*Task objective*
Below this line is a set of entries; quote exactly the lines from the line that contains "the slope of a" to the line that contains "Anna Schwartz later", both lines included.

*Material to process*
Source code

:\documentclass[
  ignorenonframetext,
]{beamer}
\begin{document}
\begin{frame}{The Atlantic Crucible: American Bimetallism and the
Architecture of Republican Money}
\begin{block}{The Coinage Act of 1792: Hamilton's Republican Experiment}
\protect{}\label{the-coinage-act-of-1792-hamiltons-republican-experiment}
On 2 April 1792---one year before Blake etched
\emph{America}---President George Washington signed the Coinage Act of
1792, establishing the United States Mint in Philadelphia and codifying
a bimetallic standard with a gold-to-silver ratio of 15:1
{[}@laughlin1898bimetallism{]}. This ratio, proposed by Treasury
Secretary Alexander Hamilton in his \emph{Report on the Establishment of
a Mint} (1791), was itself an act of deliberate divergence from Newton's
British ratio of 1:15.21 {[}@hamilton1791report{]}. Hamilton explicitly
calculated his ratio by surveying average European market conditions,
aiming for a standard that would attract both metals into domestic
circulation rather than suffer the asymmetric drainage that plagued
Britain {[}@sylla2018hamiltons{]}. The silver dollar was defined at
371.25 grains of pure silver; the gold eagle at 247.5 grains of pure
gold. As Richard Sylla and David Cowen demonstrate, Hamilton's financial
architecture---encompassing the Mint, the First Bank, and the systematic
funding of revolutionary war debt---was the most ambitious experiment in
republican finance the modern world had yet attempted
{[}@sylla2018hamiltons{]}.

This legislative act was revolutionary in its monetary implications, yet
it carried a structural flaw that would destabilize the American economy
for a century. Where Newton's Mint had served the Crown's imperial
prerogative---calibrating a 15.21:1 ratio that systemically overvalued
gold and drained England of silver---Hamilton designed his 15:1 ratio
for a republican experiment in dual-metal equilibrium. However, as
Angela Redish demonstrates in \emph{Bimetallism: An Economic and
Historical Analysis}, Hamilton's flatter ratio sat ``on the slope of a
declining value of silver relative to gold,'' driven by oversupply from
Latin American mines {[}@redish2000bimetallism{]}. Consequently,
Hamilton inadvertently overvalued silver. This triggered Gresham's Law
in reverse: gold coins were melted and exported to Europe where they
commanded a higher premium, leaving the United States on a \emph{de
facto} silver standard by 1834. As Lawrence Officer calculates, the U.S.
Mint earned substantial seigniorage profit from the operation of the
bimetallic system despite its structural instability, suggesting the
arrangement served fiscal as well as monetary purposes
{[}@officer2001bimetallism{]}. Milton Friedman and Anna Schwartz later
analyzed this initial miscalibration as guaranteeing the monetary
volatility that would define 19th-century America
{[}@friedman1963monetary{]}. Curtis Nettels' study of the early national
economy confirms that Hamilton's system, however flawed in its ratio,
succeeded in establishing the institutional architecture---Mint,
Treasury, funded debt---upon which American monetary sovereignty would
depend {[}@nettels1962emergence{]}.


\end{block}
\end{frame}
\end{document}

*Output of the exercise*
Historical Analysis}, Hamilton's flatter ratio sat ``on the slope of a
declining value of silver relative to gold,'' driven by oversupply from
Latin American mines {[}@redish2000bimetallism{]}. Consequently,
Hamilton inadvertently overvalued silver. This triggered Gresham's Law
in reverse: gold coins were melted and exported to Europe where they
commanded a higher premium, leaving the United States on a \emph{de
facto} silver standard by 1834. As Lawrence Officer calculates, the U.S.
Mint earned substantial seigniorage profit from the operation of the
bimetallic system despite its structural instability, suggesting the
arrangement served fiscal as well as monetary purposes
{[}@officer2001bimetallism{]}. Milton Friedman and Anna Schwartz later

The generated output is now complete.